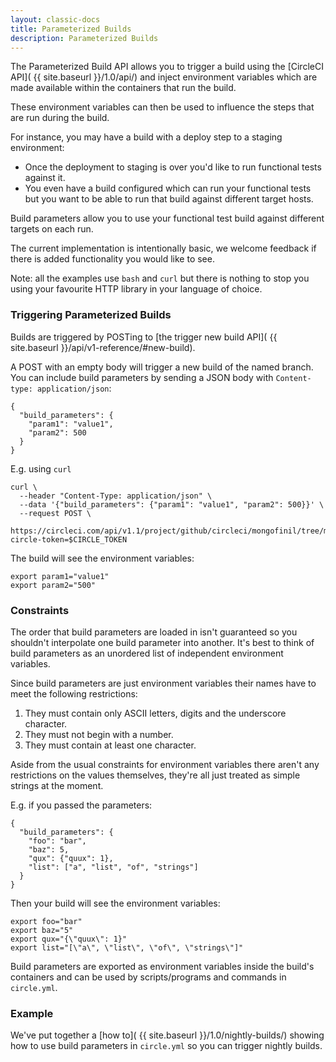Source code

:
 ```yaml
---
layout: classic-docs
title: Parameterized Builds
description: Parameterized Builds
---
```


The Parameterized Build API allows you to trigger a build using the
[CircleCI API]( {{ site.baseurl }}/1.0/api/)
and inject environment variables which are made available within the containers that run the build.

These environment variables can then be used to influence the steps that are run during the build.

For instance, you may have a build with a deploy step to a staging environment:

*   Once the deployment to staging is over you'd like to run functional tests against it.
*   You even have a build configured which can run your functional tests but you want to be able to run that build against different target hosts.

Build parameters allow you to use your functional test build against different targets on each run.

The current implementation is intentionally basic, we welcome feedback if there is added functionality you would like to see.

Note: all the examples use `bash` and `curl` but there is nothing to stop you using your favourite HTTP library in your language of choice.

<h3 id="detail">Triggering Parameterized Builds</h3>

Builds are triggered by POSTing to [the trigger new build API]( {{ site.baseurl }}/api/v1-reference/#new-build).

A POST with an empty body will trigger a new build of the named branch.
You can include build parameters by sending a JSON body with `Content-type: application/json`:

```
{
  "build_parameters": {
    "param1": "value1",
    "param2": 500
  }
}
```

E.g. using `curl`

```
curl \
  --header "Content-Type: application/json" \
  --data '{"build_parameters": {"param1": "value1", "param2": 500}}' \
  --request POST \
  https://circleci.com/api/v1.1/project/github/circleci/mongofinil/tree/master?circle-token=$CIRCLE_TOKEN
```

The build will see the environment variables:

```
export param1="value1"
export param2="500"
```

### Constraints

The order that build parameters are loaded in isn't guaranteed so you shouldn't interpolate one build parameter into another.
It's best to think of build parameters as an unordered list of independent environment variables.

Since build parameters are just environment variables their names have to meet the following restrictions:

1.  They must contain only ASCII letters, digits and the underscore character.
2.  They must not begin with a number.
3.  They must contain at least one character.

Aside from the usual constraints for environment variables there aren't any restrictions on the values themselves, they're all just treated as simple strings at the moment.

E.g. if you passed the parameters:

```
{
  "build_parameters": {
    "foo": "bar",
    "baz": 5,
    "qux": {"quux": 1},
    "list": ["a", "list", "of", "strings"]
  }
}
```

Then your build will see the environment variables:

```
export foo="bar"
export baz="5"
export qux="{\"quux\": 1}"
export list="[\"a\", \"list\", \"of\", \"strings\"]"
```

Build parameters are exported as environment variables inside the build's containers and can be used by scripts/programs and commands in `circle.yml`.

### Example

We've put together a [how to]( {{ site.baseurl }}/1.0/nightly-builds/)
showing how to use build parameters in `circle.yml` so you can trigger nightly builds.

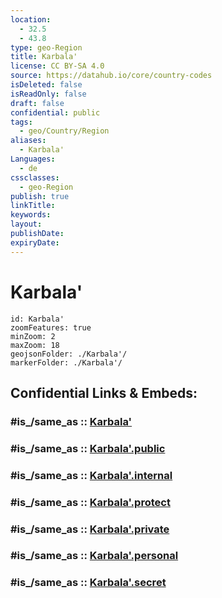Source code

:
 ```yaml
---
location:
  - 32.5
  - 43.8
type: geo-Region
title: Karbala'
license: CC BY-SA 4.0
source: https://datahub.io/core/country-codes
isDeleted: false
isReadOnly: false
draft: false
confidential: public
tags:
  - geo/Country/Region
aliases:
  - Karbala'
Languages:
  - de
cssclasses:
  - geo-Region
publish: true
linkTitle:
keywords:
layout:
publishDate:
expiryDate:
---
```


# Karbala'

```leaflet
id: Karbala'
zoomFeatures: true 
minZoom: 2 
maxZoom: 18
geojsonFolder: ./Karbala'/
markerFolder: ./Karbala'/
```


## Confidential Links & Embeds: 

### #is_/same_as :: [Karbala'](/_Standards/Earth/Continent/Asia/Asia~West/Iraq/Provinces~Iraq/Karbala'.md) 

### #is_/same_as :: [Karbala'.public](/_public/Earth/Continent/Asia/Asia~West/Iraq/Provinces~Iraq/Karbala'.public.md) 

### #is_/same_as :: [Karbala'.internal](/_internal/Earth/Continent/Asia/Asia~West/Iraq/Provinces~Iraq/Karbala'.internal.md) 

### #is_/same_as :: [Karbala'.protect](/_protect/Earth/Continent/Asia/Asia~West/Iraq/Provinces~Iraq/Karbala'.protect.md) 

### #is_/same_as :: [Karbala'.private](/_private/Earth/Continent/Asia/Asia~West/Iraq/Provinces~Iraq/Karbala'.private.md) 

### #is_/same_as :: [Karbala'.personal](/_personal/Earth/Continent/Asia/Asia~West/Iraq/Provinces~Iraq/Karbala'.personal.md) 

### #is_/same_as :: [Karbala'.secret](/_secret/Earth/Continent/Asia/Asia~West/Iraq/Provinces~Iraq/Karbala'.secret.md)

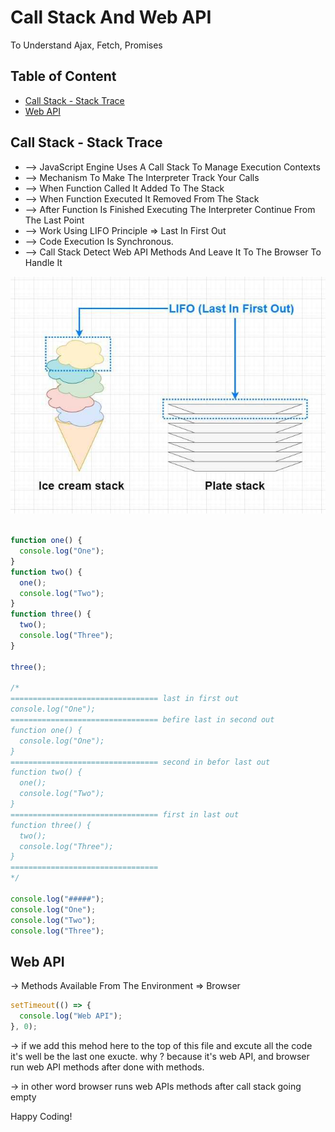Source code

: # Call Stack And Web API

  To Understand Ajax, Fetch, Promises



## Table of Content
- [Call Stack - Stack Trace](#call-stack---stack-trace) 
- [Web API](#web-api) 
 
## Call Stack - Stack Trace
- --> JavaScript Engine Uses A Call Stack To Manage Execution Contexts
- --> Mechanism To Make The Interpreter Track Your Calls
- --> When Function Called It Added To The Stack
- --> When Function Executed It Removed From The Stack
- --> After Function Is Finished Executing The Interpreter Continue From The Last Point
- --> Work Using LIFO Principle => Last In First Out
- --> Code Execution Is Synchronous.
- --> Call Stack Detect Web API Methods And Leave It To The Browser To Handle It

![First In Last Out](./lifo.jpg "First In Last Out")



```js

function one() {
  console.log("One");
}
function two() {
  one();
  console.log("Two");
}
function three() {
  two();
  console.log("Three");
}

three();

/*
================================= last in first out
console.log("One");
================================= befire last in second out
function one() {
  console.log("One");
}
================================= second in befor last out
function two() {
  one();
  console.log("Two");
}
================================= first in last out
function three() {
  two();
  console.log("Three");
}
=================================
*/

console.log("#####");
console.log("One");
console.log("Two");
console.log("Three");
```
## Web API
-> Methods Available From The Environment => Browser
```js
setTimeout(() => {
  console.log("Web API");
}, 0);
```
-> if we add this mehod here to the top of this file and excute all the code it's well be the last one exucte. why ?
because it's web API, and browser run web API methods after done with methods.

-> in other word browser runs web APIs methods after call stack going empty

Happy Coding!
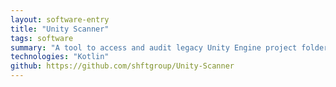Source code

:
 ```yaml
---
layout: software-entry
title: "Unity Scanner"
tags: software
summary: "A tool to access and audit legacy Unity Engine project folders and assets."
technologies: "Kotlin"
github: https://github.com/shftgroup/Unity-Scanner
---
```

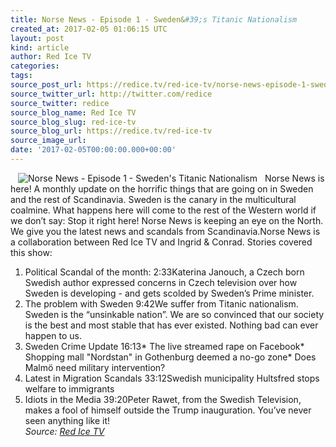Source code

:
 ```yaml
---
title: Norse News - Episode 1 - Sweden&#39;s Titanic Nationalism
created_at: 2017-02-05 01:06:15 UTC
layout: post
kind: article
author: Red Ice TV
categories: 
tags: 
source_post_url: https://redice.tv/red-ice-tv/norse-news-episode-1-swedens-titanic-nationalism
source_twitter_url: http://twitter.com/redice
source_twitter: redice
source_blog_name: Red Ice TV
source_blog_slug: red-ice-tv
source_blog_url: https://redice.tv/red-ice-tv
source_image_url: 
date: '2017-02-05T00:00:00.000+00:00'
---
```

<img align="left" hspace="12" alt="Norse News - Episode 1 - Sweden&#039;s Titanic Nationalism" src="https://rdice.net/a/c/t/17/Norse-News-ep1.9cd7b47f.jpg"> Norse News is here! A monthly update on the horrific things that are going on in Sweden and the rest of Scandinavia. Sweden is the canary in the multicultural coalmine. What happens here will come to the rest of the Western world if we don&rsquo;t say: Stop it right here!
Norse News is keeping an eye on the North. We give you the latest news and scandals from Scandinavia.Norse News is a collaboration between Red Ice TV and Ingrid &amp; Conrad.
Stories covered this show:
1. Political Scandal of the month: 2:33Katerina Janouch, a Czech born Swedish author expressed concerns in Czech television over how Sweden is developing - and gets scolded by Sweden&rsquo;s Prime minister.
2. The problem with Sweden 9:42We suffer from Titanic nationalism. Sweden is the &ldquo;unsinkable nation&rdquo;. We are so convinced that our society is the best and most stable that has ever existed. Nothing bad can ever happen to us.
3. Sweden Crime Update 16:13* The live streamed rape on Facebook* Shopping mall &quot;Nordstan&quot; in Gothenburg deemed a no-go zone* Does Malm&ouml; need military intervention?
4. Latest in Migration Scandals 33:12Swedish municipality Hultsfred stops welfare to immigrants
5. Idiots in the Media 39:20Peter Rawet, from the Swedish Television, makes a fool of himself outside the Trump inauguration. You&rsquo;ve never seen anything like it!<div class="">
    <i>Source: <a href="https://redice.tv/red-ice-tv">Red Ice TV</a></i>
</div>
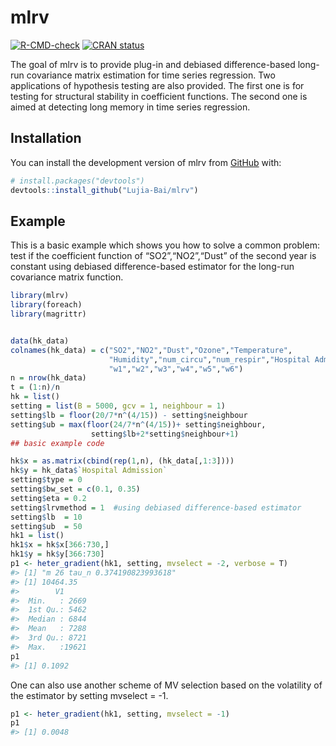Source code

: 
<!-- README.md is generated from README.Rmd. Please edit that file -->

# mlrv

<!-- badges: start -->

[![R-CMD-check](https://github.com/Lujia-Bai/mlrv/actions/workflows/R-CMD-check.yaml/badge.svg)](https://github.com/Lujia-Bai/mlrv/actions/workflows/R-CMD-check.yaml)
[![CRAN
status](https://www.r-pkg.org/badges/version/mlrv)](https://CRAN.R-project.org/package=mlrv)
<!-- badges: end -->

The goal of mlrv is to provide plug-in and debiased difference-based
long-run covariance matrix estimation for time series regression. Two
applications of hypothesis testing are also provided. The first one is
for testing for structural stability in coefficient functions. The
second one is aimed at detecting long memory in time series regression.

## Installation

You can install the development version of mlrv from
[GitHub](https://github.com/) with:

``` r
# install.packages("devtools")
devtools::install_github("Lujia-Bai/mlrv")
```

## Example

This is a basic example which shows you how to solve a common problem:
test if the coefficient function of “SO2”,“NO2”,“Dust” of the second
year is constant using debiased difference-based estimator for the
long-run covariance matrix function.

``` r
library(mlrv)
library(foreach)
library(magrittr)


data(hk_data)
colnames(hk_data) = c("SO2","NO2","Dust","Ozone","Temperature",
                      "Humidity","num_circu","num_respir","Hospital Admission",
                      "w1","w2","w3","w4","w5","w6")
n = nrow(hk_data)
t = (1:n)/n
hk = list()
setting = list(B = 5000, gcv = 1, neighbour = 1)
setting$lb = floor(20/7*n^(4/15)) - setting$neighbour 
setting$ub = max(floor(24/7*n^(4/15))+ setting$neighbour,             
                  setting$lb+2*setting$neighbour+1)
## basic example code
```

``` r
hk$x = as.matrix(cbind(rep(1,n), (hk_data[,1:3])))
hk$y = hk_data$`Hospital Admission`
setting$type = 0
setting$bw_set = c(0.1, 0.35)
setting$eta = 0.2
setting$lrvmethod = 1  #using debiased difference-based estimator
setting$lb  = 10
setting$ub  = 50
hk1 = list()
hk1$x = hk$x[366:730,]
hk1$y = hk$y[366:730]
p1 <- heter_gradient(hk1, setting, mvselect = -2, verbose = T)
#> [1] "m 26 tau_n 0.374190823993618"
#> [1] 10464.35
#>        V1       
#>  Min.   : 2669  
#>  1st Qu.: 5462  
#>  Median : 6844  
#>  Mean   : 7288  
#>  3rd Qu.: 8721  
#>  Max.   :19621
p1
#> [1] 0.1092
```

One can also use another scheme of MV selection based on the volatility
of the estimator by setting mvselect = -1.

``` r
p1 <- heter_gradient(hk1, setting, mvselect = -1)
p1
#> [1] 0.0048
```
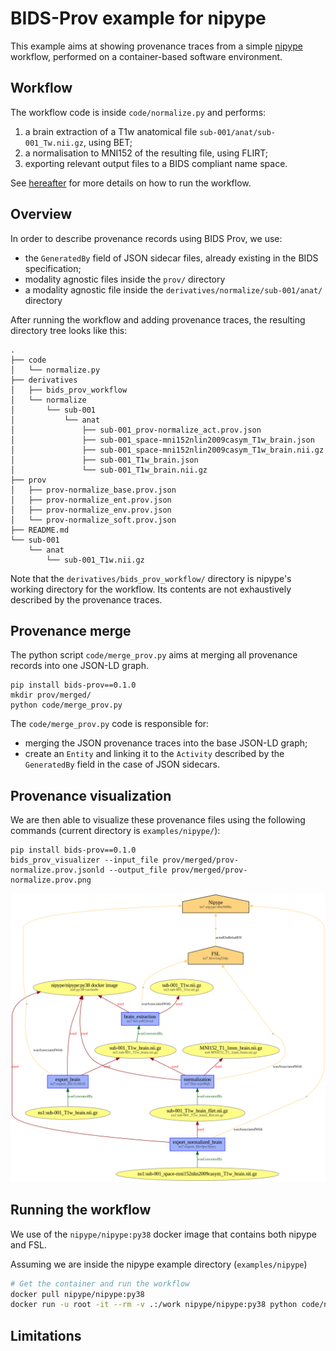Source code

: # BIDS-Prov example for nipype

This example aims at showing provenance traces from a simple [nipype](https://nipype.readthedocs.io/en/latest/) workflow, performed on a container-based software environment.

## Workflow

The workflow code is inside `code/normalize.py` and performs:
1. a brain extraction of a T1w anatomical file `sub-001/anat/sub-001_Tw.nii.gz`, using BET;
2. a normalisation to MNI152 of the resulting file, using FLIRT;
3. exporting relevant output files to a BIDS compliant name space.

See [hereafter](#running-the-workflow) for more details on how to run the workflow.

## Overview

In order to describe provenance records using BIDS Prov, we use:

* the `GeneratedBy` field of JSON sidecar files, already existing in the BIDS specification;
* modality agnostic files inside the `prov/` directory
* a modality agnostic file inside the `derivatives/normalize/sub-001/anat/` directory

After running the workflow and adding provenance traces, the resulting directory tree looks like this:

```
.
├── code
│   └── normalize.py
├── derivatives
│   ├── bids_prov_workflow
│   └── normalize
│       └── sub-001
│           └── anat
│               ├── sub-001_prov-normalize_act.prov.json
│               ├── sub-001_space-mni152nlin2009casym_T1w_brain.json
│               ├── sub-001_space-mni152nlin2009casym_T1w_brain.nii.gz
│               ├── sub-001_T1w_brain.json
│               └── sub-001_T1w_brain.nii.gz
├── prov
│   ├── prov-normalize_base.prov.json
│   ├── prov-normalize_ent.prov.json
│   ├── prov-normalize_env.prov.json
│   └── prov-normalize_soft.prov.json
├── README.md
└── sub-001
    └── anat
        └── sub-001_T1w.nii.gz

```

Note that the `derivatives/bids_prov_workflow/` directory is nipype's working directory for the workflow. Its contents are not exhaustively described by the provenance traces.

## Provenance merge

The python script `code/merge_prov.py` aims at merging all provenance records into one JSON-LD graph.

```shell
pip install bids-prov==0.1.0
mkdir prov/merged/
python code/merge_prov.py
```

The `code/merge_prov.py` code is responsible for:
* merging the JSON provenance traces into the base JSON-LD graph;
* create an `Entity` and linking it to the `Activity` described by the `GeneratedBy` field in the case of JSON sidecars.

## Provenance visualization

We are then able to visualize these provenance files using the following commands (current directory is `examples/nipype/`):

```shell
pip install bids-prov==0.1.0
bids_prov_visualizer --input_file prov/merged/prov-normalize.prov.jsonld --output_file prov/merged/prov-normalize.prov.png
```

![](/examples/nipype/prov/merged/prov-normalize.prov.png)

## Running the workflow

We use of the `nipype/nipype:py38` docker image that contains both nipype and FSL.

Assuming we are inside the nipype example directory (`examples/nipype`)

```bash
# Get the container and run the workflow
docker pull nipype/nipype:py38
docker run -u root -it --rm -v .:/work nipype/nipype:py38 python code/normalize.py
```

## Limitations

::::

* **Task to complete**:
In the listing above, find the line containing "The workflow code" and the line containing "a modality agnostic", then retype both and every line between them exactly, with nothing else.

* **Response to this task**:
The workflow code is inside `code/normalize.py` and performs:
1. a brain extraction of a T1w anatomical file `sub-001/anat/sub-001_Tw.nii.gz`, using BET;
2. a normalisation to MNI152 of the resulting file, using FLIRT;
3. exporting relevant output files to a BIDS compliant name space.

See [hereafter](#running-the-workflow) for more details on how to run the workflow.

## Overview

In order to describe provenance records using BIDS Prov, we use:

* the `GeneratedBy` field of JSON sidecar files, already existing in the BIDS specification;
* modality agnostic files inside the `prov/` directory
* a modality agnostic file inside the `derivatives/normalize/sub-001/anat/` directory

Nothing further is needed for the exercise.